“Tallyhooooo and bugaboooooo! Troops, we have a problem,” Smith yelled, forgetting a whisper yell was the preferred communication for the Night Gardeners. He tilted his blue cone to the left and placed his hands on his hips just above his trowel holster.
“Smith, it is just one rabbit. I think this might be a wee overreaction. Yes?” Margie just wanted to weed tonight. Smith had been too focused on the nibbling of rabbits for her taste this week. This garden had a one rabbit problem, and Margie was content to weed and forget, weed and forget.
“Bob, can you explain to Margie about how one rabbit becomes thousands of rabbits, tearing your Centaurea montana from the earth, beautiful flowers and roots…NEVER TO RETURN?”
“You were always better at biology, Smithy. Anyways, what is the common name for Century Mount Tana?”
“Sweet weed whipper near a perennial, Bob. Amethyst on snow. I’m not even going to correct your pronunciation of the French name.”
“I thought it was Latin,” Margie poked the pint-sized, portly bear she called Smith.
“Enough, both of you. The enemy returns in a few minutes, and we must take back this garden and do so quietly. We don’t want to wake the ginger…public enemy number two. I have stacked some rocks over there.
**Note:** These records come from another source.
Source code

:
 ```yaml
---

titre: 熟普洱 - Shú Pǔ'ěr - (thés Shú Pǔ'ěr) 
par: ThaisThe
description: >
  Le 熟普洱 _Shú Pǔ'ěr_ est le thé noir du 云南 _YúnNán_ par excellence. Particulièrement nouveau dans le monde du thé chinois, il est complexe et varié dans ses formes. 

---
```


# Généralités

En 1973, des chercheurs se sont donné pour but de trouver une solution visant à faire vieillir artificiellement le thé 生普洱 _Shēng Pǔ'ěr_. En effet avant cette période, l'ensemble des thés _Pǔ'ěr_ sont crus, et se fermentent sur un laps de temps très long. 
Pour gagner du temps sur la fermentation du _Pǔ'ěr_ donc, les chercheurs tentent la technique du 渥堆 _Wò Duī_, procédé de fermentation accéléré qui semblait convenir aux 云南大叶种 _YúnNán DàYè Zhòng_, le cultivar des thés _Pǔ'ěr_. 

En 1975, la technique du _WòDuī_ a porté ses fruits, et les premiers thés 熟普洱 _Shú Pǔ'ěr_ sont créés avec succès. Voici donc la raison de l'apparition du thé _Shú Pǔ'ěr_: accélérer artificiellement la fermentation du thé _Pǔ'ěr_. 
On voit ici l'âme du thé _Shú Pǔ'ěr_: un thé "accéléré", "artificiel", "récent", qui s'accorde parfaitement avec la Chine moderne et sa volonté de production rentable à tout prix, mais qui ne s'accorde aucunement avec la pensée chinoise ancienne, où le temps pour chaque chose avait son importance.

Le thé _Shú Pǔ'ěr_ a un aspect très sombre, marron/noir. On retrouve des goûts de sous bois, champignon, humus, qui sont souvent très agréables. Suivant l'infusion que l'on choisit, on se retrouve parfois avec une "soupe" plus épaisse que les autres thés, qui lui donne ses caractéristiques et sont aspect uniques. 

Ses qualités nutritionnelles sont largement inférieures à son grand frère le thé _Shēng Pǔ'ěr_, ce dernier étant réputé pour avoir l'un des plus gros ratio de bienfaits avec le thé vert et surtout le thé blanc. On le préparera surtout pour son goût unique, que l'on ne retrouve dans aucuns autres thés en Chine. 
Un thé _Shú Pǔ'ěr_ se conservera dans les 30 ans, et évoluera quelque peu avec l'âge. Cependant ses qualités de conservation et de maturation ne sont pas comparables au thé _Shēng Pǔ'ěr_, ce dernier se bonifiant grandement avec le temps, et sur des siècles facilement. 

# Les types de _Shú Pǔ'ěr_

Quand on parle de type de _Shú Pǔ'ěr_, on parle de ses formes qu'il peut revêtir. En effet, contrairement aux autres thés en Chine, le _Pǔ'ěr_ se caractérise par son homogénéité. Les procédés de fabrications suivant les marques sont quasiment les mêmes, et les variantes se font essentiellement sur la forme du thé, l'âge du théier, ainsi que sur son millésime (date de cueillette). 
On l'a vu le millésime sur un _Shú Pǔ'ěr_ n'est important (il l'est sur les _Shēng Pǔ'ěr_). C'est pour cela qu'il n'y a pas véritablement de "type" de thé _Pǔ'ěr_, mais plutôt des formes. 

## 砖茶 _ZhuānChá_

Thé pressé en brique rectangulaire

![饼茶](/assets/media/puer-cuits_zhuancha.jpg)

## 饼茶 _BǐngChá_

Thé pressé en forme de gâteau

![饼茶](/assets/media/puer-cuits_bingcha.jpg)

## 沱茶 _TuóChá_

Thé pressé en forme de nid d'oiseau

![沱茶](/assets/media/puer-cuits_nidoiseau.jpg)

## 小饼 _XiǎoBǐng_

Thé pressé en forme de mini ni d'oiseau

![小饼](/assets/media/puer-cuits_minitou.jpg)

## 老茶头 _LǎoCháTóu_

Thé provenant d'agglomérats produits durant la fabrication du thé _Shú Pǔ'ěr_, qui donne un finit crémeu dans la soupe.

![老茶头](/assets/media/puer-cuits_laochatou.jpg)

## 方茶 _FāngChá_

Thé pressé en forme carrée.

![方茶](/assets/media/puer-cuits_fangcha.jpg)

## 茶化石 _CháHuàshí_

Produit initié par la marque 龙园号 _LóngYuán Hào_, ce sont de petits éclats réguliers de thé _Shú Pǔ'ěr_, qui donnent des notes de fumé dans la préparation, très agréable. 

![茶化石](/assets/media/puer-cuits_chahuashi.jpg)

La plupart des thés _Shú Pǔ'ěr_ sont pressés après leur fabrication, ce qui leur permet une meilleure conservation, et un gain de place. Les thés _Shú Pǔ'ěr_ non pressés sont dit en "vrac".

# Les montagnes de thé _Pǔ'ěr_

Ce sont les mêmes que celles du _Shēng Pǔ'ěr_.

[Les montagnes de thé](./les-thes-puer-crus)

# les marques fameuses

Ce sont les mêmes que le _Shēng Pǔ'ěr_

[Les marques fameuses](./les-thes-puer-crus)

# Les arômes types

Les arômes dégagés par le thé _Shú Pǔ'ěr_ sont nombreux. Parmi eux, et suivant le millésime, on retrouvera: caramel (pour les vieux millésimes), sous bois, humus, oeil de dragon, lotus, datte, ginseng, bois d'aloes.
When it arrives, we will throw rocks at it until it surrenders…alive…or worse.”
“Smith, have you been sniffing too much weed killer? I am not killing that bunny. Live and let live, I say. It doesn’t attack us, and we are not attacking it.”
“So be it, Margie. Bob and I will be the brave souls to eradicate this menace.”
“Alrighty then, Smith. I’ll be in the back of the garden protesting this war by pulling weeds.” Margie pulled up her gardening apron hoisting the only thing ample about her…her bosom.
It was a muggy night in late June, the air heavier with Smith’s dissatisfaction over the rabbit who was now late to arrive. Bob stood behind Smith, a distracted foot soldier not entirely understanding the nature of this war. And just like that, the rabbit emerged from the darkness, pausing, wiggling its nose.
“Look at that Bob. Our enemy at the gate is mocking us.”
“Where’s the gate? I didn’t think the Rogers had a garden gate.”
“Of course they don’t, Bob! Now shhhhhhhh and grab us our weapons from that pile!”
As Bob slumped and trudged to the rock pile, quickly losing interest in hurting the rabbit, Margie emerged with her tiny shovel from the back of the garden.
“GOOOOOOOOOO NOOOOOOOOOOOOOOOOOWWWWWWWWW!” Margie went running at the rabbit, like Braveheart against an entire army, her jiggle in full force. The rabbit quickly pivoted and hopped the hop of a thousand hops, disappearing into the night, a silent surrender.
“Well there we go, Smith. I don’t think the fuzzy fellow will be returning anytime soon.”
“Margie, the war is not over. We have won this battle, no thanks to you. We must be vigilant.”
“No thanks to me? Humph.” Margie stomped off with the truth at her side.
The next morning, the ginger girl, enemy number two, ran to the garden. She sprinkled pellets of rabbit food from her pet bunny named Sasha. She was determined to find Sasha some friends. Before she left, she bent down and eyed the gnome with the blue cone before lifting him and setting him face first in the dirt of her mother’s garden.